Category Archives: rants

Challenging the Data Foundation ROI Paradigm

Creactives SpA recently published a great article Challenging the ROI Paradigm: Is Calculating ROI on Data Foundation a Valid Measure, which was made even greater by the fact that they are technically a Data Foundation company!

In a nutshell, Creactives is claiming that trying to calculate direct ROI on investments in data quality itself as a standalone business case is absurd. And they are totally right. As they say, the ROI should be calculated based on the total investment in data foundation and the analytics it powers.

The explanation they give cuts straight to the point.

It is as if we demand an ROI from the construction of an industrial shed that ensures the protection of business production but is obviously not directly income-generating. ROI should be calculated based on the total investment, that is, the production machines and the shed.

In other words, there’s no ROI on Clean Data or on Analytics on their own.

And they are entirely correct — and this is true whether you are providing a data foundation for spend analysis, supplier discovery and management, or compliance. If you are not actually doing something with that data that benefits from better data and better foundations, then the ROI of the data foundation is ZERO.

Creactives is helping to bringing to light three fallacies that the doctor sees all the time in this space. (This is very brave of them considering that they are the first data foundation company to admit that their value is zero unless embedded in a process that will require other solutions.)

Fallacy #1. A data cleansing/enrichment solution on its own delivers ROI.

Fallacy #2. You need totally cleansed data before you can deploy a solution.

Fallacy #3. Conversely, you can get ROI from an analytics solution on whatever data you have.

And all of these are, as stated, false!

ROI is generated from analytics on cleansed and enriched data. And that holds true regardless of the type of analytics being performed (spend, process, compliance, risk, discovery, etc.).

And that’s okay, because is a situation where the ROI from both is often exponential, and considerably more than the sum of its parts. Especially since analytics on bad data sometimes delivers a negative return! What the analytics companies don’t tell you is that the quality of the result is fully dependent on the quality, and completeness, of the input. Garbage in, garbage out. (Unless, of course, you are using AI, in which case, especially if Gen-AI is any part of that equation, it’s garbage in, hazardous waste out.)
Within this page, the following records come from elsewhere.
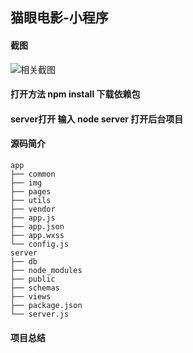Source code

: 猫眼电影-小程序
-------------------------------------------------------------------
#### 截图
![相关截图](screenshot/maoyan.png)
#### 打开方法 npm install 下载依赖包 
#### server打开 输入 node server 打开后台项目
#### 源码简介

```tree
app
├── common
├── img
├── pages
├── utils
├── vendor
├── app.js
├── app.json
├── app.wxss
└── config.js
server
├── db
├── node_modules
├── public
├── schemas
├── views
├── package.json
└── server.js

```
#### 项目总结


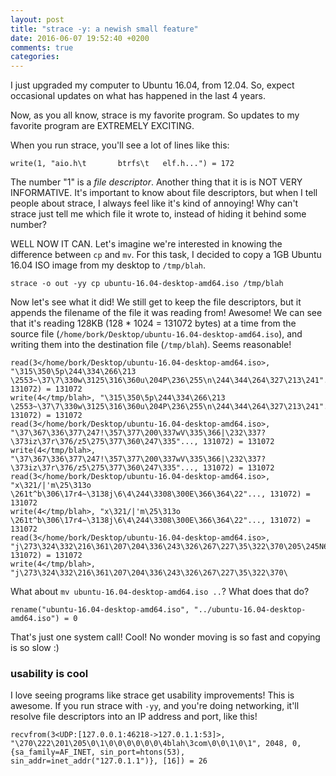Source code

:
 ```yaml
---
layout: post
title: "strace -y: a newish small feature"
date: 2016-06-07 19:52:40 +0200
comments: true
categories: 
---
```


I just upgraded my computer to Ubuntu 16.04, from 12.04. So, expect occasional updates on what has happened in the last 4 years. 

Now, as you all know, strace is my favorite program. So updates to my favorite program are EXTREMELY EXCITING.

When you run strace, you'll see a lot of lines like this:

```
write(1, "aio.h\t       btrfs\t   elf.h...") = 172
```

The number "1" is a *file descriptor*. Another thing that it is is NOT VERY INFORMATIVE. It's important to know about file descriptors, but when I tell people about strace, I always feel like it's kind of annoying! Why can't strace just tell me which file it wrote to, instead of hiding it behind some number?

WELL NOW IT CAN. Let's imagine we're interested in knowing the difference between `cp` and `mv`. For this task, I decided to copy a 1GB Ubuntu 16.04 ISO image from my desktop to `/tmp/blah`.

```
strace -o out -yy cp ubuntu-16.04-desktop-amd64.iso /tmp/blah 
```

Now let's see what it did! We still get to keep the file descriptors, but it appends the filename of the file it was reading from! Awesome! We can see that it's reading 128KB (128 * 1024 = 131072 bytes) at a time from the source file (`/home/bork/Desktop/ubuntu-16.04-desktop-amd64.iso`), and writing them into the destination file (`/tmp/blah`). Seems reasonable!

```
read(3</home/bork/Desktop/ubuntu-16.04-desktop-amd64.iso>, "\315\350\5p\244\334\266\213 \2553~\37\7\330w\3125\316\360u\204P\236\255\n\244\344\264\327\213\241"..., 131072) = 131072
write(4</tmp/blah>, "\315\350\5p\244\334\266\213 \2553~\37\7\330w\3125\316\360u\204P\236\255\n\244\344\264\327\213\241"..., 131072) = 131072
read(3</home/bork/Desktop/ubuntu-16.04-desktop-amd64.iso>, "\37\367\336\377\247!\357\377\200\337wV\335\366|\232\337?\373iz\37r\376/z5\275\377\360\247\335"..., 131072) = 131072
write(4</tmp/blah>, "\37\367\336\377\247!\357\377\200\337wV\335\366|\232\337?\373iz\37r\376/z5\275\377\360\247\335"..., 131072) = 131072
read(3</home/bork/Desktop/ubuntu-16.04-desktop-amd64.iso>, "x\321/|'m\25\313o \261t^b\306\17r4~\3138j\6\4\244\3308\300E\366\364\22"..., 131072) = 131072
write(4</tmp/blah>, "x\321/|'m\25\313o \261t^b\306\17r4~\3138j\6\4\244\3308\300E\366\364\22"..., 131072) = 131072
read(3</home/bork/Desktop/ubuntu-16.04-desktop-amd64.iso>, "j\273\324\332\216\361\207\204\336\243\326\267\227\35\322\370\205\245N6+\211h\246\215\32k\336\0\r\320."..., 131072) = 131072
write(4</tmp/blah>, "j\273\324\332\216\361\207\204\336\243\326\267\227\35\322\370\
```

What about `mv ubuntu-16.04-desktop-amd64.iso ..`?  What does that do?

```
rename("ubuntu-16.04-desktop-amd64.iso", "../ubuntu-16.04-desktop-amd64.iso") = 0
```

That's just one system call! Cool! No wonder moving is so fast and copying is so slow :)

### usability is cool

I love seeing programs like strace get usability improvements! This is awesome. If you run strace with `-yy`, and you're doing networking, it'll resolve file descriptors into an IP address and port, like this!

```
recvfrom(3<UDP:[127.0.0.1:46218->127.0.1.1:53]>, "\270\222\201\205\0\1\0\0\0\0\0\0\4blah\3com\0\0\1\0\1", 2048, 0, {sa_family=AF_INET, sin_port=htons(53), sin_addr=inet_addr("127.0.1.1")}, [16]) = 26
```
So compute the return on both. (And it’s easy to partition the ROI by investment. If the data foundation is 60% of the investment, it is responsible for 60% of the return, and the ROI is simply 0.6 Return/Investment.)

Then, find additional analytics-based applications that you can run on the clean data, increase the ROI exponentially (while decreasing the cost of the data foundation in the overall equation), and watch the value of the total solution package soar!

Bring Back the Interns!

Even the offshore interns!

And since, like Meat Loaf,

I know that I will never be politically correct
And I don’t give a damn about my lack of etiquette

I’m going to come out and say I long for the days when AI meant “Another Indian”. (In the 2000s, the politically incorrect joke when a vendor said they had AI, especially in spend classification, was that the AI stood for “Another Indian” in the backroom manually doing all of the classifications the “AI” didn’t do and redoing all the classifications the “AI” got wrong over the weekend when the vendor, who took your spend database on Friday, promised to have it by Monday).

The solution providers of that time may have been selling you a healthy dose of silicon snake oil, but at least the spend cube they provided was mostly right and reasonably consistent (compared to one produced with Gen-AI). (The interns may not have known the first thing about your business and classified brake shoes under apparel, but they did it consistently, and it was a relatively easy fix to remap everything on the next nightly refresh.)

At the end of the day the doctor would rather one competent real intern than an army of bots where you don’t know which will produce a right answer, which will produce a wrong answer, and which will produce an answer so dangerous that, if executed and acted on, could financially bankrupt or effectively destroy the company with the brand damage it would cause.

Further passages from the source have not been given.